Report Number: CS-TR-96-1572
Institution: Stanford University, Department of Computer Science
Title: Caching and Non-Horn Inference in Model Elimination Theorem
Provers
Author: Geddis, Donald F.
Date: June 1996
Abstract: Caching in an inference procedure holds the promise of
replacing exponential search with constant-time lookup, at a
cost of slightly-increased overhead for each node expansion.
Caching will be useful if subgoals are repeated often enough
during proofs.
In experiments on solving queries using a backward chainer on
Horn theories, caching appears to be very helpful on average.
When trying to extend this success to first-order theories,
however, intuition suggests that subgoal caches are no longer
useful. The cause is that complete first-order backward
chaining requires goal-goal resolutions in addition to
resolutions with the database, and this introduces a
context-sensitivity into the proofs for a subgoal. A cache is
only feasible if the solutions are independent of context, so
that they may be copied from one part of the space to
another.
It is shown here that a full exploration of a subgoal in one
context actually provides complete information about the
solutions to the same subgoal in all other contexts of the
proof. In a straightforward way, individual solutions from
one context may be copied over directly. More importantly,
non-Horn failure caching is also feasible, so no additional
solutions in the new context (that might affect the query)

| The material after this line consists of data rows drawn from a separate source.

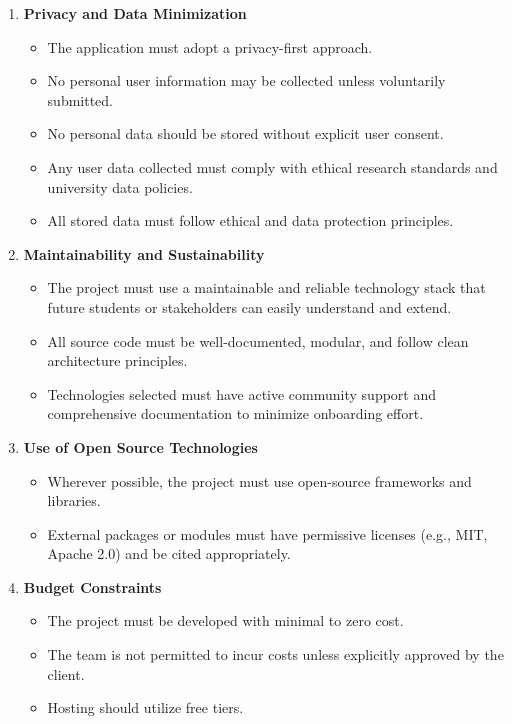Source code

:\documentclass[12pt]{article}
\begin{document}
\begin{enumerate}[label=2.\arabic*, leftmargin=2.5em]

    \item \textbf{Privacy and Data Minimization}
    \begin{itemize}
        \item The application must adopt a privacy-first approach.
        \item No personal user information may be collected unless voluntarily submitted.
        \item No personal data should be stored without explicit user consent.
        \item Any user data collected must comply with ethical research standards and university data policies.
        \item All stored data must follow ethical and data protection principles.
    \end{itemize}

    \item \textbf{Maintainability and Sustainability}
    \begin{itemize}
        \item The project must use a maintainable and reliable technology stack that future students or stakeholders can easily understand and extend.
        \item All source code must be well-documented, modular, and follow clean architecture principles.
        \item Technologies selected must have active community support and comprehensive documentation to minimize onboarding effort.
    \end{itemize}

    \item \textbf{Use of Open Source Technologies}
    \begin{itemize}
        \item Wherever possible, the project must use open-source frameworks and libraries.
        \item External packages or modules must have permissive licenses (e.g., MIT, Apache 2.0) and be cited appropriately.
    \end{itemize}

    \item \textbf{Budget Constraints}
    \begin{itemize}
        \item The project must be developed with minimal to zero cost.
        \item The team is not permitted to incur costs unless explicitly approved by the client.
        \item Hosting should utilize free tiers.
    \end{itemize}


\end{enumerate}
\end{document}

are possible and therefore there is no need to re-explore the
space in the new context. Thus most Horn clause caching
schemes may be used with minimal changes in a non-Horn
setting.
In addition, a new Horn clause caching scheme is proposed:
postponement caching. This new scheme involves exploring the
inference space as a graph instead of as a tree, so that a
given literal will only occur once in the proof space.
Despite the previous extension of failure caching to non-Horn
theories, postponement caching is incomplete in the non-Horn
case. A counterexample is presented, and possible
enhancements to reclaim completeness are investigated.